Green-shirted staff members wave a line of 10 customers through the sliding doors of Sprouts, a grocery store specializing in health foods.
Inside, employees wearing gloves arrange produce into pyramid-like displays. Tags labeled “plant-based” and “gluten-free” flutter as carts zip pass.
Sprouts opened its newest location at 29 S. Milpas St. Wednesday, led by interim store manager Eric Sustin. He saw people peering through the windows prior to opening, and he met a mother and daughter that planned ahead to shop on the opening day.
“It’s a big deal to have Sprouts around here,” customer and local resident Jim Head said. He usually shops for fresh foods, but the only other healthy grocery store nearby is Trader Joe’s. But he’s tired of shopping there.
Mr. Sustin hopes the store can provide a healthy option for residents.
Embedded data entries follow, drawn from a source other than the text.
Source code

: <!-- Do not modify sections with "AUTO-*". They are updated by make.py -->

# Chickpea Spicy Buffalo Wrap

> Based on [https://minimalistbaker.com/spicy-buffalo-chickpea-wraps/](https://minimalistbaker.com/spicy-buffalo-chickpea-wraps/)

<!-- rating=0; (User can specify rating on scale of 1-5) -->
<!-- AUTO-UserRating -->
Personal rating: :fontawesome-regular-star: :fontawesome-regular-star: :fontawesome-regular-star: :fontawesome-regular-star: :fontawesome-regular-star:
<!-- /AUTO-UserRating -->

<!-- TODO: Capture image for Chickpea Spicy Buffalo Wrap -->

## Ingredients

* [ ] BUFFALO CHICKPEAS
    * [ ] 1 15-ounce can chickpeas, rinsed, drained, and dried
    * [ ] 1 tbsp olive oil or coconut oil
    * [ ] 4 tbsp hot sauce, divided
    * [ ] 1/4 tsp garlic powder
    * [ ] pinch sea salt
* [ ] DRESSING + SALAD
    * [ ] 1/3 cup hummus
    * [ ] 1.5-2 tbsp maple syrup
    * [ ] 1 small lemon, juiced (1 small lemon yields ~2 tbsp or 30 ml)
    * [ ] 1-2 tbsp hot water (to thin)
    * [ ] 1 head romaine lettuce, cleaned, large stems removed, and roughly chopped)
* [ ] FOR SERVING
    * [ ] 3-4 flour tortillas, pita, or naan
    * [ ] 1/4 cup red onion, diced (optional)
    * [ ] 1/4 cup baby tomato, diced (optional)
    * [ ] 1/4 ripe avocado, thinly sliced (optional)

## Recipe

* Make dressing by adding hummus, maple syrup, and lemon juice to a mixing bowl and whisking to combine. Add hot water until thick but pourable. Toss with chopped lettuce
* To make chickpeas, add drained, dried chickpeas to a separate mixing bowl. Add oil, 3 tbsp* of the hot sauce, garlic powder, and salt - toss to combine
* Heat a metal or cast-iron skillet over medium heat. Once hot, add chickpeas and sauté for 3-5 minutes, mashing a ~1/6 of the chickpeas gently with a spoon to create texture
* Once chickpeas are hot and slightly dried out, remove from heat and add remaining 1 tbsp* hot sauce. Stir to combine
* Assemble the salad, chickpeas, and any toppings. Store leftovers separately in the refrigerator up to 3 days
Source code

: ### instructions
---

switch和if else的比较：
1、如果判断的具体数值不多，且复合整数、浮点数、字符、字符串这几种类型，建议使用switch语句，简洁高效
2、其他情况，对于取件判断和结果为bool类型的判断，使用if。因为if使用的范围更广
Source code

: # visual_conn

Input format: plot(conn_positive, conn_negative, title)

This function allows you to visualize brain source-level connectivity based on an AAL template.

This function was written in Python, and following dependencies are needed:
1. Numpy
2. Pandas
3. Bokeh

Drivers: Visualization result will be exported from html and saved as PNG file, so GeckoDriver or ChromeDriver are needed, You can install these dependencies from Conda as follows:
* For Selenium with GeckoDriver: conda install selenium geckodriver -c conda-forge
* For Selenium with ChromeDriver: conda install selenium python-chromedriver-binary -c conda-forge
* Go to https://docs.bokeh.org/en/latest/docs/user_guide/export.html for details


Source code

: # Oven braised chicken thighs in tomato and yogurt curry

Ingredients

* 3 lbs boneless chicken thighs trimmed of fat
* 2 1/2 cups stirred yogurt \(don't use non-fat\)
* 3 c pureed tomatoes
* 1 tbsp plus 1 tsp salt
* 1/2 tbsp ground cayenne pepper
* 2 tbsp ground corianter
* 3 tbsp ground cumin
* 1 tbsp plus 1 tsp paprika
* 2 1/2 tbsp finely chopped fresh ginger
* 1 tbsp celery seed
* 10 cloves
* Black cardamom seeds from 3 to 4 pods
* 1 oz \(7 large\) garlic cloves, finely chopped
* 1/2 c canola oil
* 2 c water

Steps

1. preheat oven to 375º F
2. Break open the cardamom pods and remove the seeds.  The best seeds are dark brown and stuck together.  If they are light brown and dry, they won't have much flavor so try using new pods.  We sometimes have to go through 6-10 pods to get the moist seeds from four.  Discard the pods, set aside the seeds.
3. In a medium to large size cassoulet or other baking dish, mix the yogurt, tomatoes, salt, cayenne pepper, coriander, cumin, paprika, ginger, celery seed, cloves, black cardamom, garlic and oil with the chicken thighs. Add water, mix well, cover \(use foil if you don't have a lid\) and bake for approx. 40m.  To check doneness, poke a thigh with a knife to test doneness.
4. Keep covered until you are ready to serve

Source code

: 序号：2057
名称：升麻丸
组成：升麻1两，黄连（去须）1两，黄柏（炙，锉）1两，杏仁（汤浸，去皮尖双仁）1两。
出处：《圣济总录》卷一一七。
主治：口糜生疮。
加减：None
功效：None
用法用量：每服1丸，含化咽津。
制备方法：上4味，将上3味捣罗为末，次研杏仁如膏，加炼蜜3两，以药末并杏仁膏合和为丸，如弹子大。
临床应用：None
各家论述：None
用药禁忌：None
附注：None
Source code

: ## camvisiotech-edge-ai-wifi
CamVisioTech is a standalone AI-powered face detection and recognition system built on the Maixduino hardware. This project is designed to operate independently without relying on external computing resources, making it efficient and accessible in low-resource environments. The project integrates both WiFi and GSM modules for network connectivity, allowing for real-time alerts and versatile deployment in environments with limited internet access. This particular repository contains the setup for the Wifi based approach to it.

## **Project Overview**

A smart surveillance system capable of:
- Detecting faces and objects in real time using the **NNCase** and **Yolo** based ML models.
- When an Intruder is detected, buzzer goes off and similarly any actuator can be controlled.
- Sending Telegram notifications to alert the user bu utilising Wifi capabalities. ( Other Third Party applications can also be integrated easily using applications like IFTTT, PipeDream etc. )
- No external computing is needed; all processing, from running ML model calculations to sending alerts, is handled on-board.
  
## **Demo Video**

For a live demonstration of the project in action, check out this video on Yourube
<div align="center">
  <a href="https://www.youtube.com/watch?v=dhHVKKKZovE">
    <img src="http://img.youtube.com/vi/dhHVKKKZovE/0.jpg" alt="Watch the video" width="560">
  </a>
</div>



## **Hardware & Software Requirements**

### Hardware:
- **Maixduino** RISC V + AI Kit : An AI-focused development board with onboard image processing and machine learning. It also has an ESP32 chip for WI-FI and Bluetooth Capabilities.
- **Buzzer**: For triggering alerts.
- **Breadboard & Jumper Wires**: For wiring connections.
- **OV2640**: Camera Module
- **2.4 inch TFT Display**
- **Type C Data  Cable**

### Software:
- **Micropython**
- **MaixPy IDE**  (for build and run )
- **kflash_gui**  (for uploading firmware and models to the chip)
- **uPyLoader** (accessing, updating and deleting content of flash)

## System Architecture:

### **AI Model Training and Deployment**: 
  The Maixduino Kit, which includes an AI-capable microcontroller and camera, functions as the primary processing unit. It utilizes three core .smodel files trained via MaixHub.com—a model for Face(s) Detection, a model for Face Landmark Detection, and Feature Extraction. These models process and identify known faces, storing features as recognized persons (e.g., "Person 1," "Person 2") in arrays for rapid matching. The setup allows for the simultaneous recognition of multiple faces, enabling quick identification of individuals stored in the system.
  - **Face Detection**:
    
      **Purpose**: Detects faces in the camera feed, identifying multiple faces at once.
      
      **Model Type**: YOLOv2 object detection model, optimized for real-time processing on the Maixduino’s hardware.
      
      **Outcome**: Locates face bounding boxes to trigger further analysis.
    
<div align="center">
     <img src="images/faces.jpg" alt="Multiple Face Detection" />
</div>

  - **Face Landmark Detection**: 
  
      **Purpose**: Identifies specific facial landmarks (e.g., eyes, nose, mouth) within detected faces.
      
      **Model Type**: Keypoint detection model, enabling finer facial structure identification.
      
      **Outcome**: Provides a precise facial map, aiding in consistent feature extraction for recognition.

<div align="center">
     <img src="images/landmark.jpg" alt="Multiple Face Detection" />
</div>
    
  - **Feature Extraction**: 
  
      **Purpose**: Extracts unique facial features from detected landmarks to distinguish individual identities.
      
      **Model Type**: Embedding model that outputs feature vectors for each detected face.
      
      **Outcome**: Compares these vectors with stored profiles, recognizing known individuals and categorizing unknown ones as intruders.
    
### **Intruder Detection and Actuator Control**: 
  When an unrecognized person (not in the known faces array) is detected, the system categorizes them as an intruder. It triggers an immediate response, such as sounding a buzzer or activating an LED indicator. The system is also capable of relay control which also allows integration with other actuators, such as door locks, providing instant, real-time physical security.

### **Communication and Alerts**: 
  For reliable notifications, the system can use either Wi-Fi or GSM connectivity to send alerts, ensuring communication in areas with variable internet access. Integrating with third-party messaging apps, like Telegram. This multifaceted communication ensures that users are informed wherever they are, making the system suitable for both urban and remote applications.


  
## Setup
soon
“People want to make a change, so they come to us,” he said.
Studies across the United States show a relationship between income level and racial characteristics of a community and lower access to healthy foods, according to a September 2012 review in the American Journal of Public Health. It also shows that diabetes disproportionally affects communities of color.
The median income of the Census tract surrounding Sprouts is $64,763. This is around $10,000 under the city’s median income, according to the United States Census Bureau website. The tract is also 65.9% Hispanic or Latino and 4.5% black, almost double the percentages of the city.
Mr. Sustin said Sprouts is dedicated to the community, a promise the store backs up with food bank donations. Every day, the Foodbank of Santa Barbara County picks up food the store didn’t sell — starting today, the second day the store is open.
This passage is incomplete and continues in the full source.